La cache, c'est un appartement parisien, rue de Grenelle, que l'auteur fait découvrir au fil du livre, en agrémentant chaque partie d'un plan simplifié : « Ils habitaient un palais et vivaient comme des clochards ».
Autant je comprends le parti-pris littéraire d'un récit décousu mélangeant époques et personnages, autant il m'a été difficile de m'y retrouver, les premières lignes de chaque chapitre n'annonçant pas de qui parle l'auteur.
Plusieurs générations se mêlent, se croisent alors que ce roman familial commence dans une Fiat 500 où se tassent cinq personnes. C'est là que ça devient compliqué mais qu'importe, j'ai apprécié les descriptions minutieuses de chaque pièce que j'ai visitée au fur et à mesure que progressait le récit.

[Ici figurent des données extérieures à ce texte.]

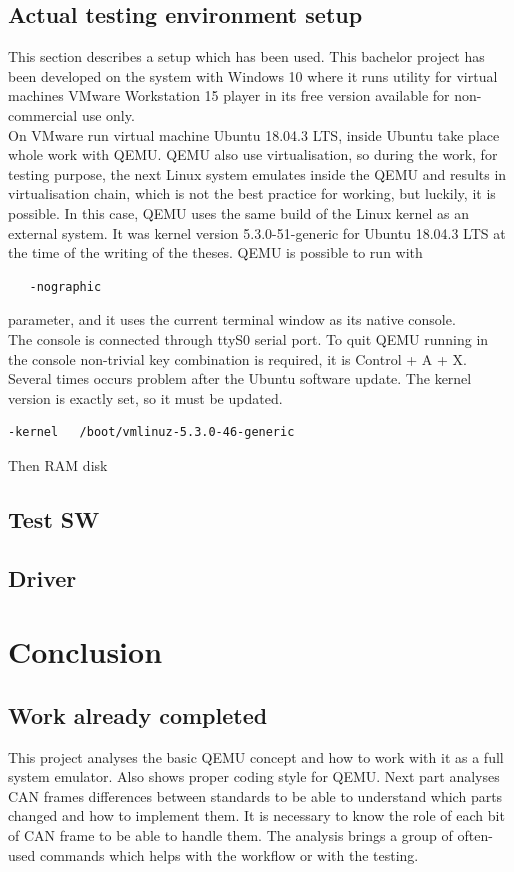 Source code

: \documentclass{ctuthesis}
\begin{document}
 \section{Actual testing environment setup}
  This section describes a setup which has been used. This bachelor project has been developed on the system with Windows 10 where it runs utility for virtual machines VMware  Workstation 15 player in its free version available for non-commercial use only. \cite{vmware} \\
  On VMware run virtual machine Ubuntu 18.04.3 LTS, \cite{ubuntu} inside Ubuntu take place whole work with QEMU. QEMU also use virtualisation, so during the work, for testing purpose, the next Linux system emulates inside the QEMU and results in virtualisation chain, which is not the best practice for working, but luckily, it is possible. In this case, QEMU uses the same build of the Linux kernel as an external system. It was kernel version 5.3.0-51-generic for Ubuntu 18.04.3 LTS at the time of the writing of the theses. QEMU is possible to run with
  \begin{verbatim}   -nographic\end{verbatim}
  parameter, and it uses the current terminal window as its native console. \\
  The console is connected through ttyS0 serial port. To quit QEMU running in the console non-trivial key combination is required, it is Control + A + X. Several times occurs problem after the Ubuntu software update. The kernel version is exactly set, so it must be updated.
  \begin{verbatim}-kernel   /boot/vmlinuz-5.3.0-46-generic\end{verbatim}
  Then RAM disk 
 \section{Test SW}
 
 \section{Driver}
 
\chapter{Conclusion}

 \section{Work already completed}
  This project analyses the basic QEMU concept and how to work with it as a full system emulator. Also shows proper coding style for QEMU.  Next part analyses CAN frames differences between standards to be able to understand which parts changed and how to implement them. It is necessary to know the role of each bit of CAN frame to be able to handle them. The analysis brings a group of often-used commands which helps with the workflow or with the testing.
 
\end{document}
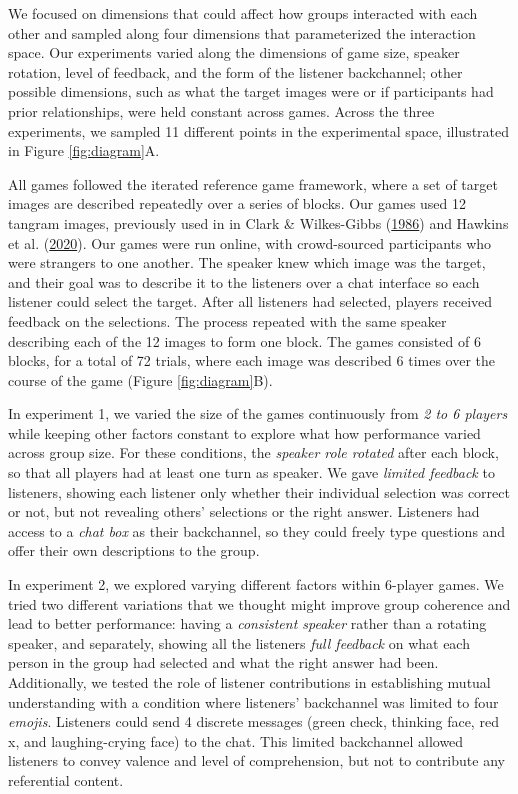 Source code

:\documentclass[
  english,
  a4paper,
]{article}
\begin{document}
We focused on dimensions that could affect how groups interacted with each other and sampled along four dimensions that parameterized the interaction space. Our experiments varied along the dimensions of game size, speaker rotation, level of feedback, and the form of the listener backchannel; other possible dimensions, such as what the target images were or if participants had prior relationships, were held constant across games. Across the three experiments, we sampled 11 different points in the experimental space, illustrated in Figure \ref{fig:diagram}A.

All games followed the iterated reference game framework, where a set of target images are described repeatedly over a series of blocks. Our games used 12 tangram images, previously used in in Clark \& Wilkes-Gibbs (\protect\hyperlink{ref-clark1986}{1986}) and Hawkins et al. (\protect\hyperlink{ref-hawkins2020}{2020}). Our games were run online, with crowd-sourced participants who were strangers to one another. The speaker knew which image was the target, and their goal was to describe it to the listeners over a chat interface so each listener could select the target. After all listeners had selected, players received feedback on the selections. The process repeated with the same speaker describing each of the 12 images to form one block. The games consisted of 6 blocks, for a total of 72 trials, where each image was described 6 times over the course of the game (Figure \ref{fig:diagram}B).

In experiment 1, we varied the size of the games continuously from \emph{2 to 6 players} while keeping other factors constant to explore what how performance varied across group size. For these conditions, the \emph{speaker role rotated} after each block, so that all players had at least one turn as speaker. We gave \emph{limited feedback} to listeners, showing each listener only whether their individual selection was correct or not, but not revealing others' selections or the right answer. Listeners had access to a \emph{chat box} as their backchannel, so they could freely type questions and offer their own descriptions to the group.

In experiment 2, we explored varying different factors within 6-player games. We tried two different variations that we thought might improve group coherence and lead to better performance: having a \emph{consistent speaker} rather than a rotating speaker, and separately, showing all the listeners \emph{full feedback} on what each person in the group had selected and what the right answer had been. Additionally, we tested the role of listener contributions in establishing mutual understanding with a condition where listeners' backchannel was limited to four \emph{emojis}. Listeners could send 4 discrete messages (green check, thinking face, red x, and laughing-crying face) to the chat. This limited backchannel allowed listeners to convey valence and level of comprehension, but not to contribute any referential content.
\end{document}
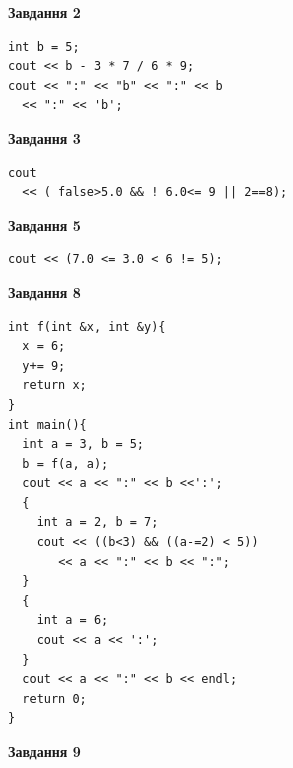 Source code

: \documentclass[12pt, ukrainian]{article}
\begin{document}
{\begin {large}
\begin{minipage}[t]{7.0cm}
\end{minipage}
\vline \hspace{1mm}
\begin{minipage}[t]{11.0cm}

\begin{center}
\textbf{Завдання 2}
\end{center}
\vspace{-8mm}

\begin{verbatim}
int b = 5;
cout << b - 3 * 7 / 6 * 9;
cout << ":" << "b" << ":" << b 
  << ":" << 'b';
\end{verbatim}



\begin{center}
\textbf{Завдання 3}
\end{center}
\vspace{-8mm}

\begin{verbatim}
cout 
  << ( false>5.0 && ! 6.0<= 9 || 2==8);
\end{verbatim}



\begin{center}
\textbf{Завдання 5}
\end{center}
\vspace{-8mm}

\begin{verbatim}
cout << (7.0 <= 3.0 < 6 != 5);
\end{verbatim}



\begin{center}
\textbf{Завдання 8}
\end{center}
\vspace{-8mm}

\begin{verbatim}
int f(int &x, int &y){
  x = 6;
  y+= 9;
  return x;
}
int main(){
  int a = 3, b = 5;
  b = f(a, a);
  cout << a << ":" << b <<':';
  {
    int a = 2, b = 7;
    cout << ((b<3) && ((a-=2) < 5))
       << a << ":" << b << ":";
  }
  {
    int a = 6;
    cout << a << ':';
  }
  cout << a << ":" << b << endl;
  return 0;
}
\end{verbatim}

\end{minipage}


\begin{minipage}[t]{7.0cm}

\begin{center}
\textbf{Завдання 9}
\end{center}
\vspace{-8mm}


\end{minipage}
\end{large}}
\end{document}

Cette Mère-Grand, héroïne principale qui s'efface de temps à autre, écrivait des romans sous pseudonyme, avait subi la polio, terrible maladie dont elle n'acceptait pas les conséquences, luttant avec une vaillance admirable pour ne pas être traitée en infirme.
Les Boltanski, famille juive est venue d'Odessa où l'auteur se rend en 2014 pour trouver des actes officiels. Dans notre pays, c'est : « L'histoire édifiante, maintes fois racontée d'une intégration réussie, d'une ascension sociale rapide, par la grâce de l'école républicaine. » Puisque tout cela se déroule au XXe siècle, les drames sont inévitables et, je dois le reconnaître, ce sont les pages que j'ai préférées.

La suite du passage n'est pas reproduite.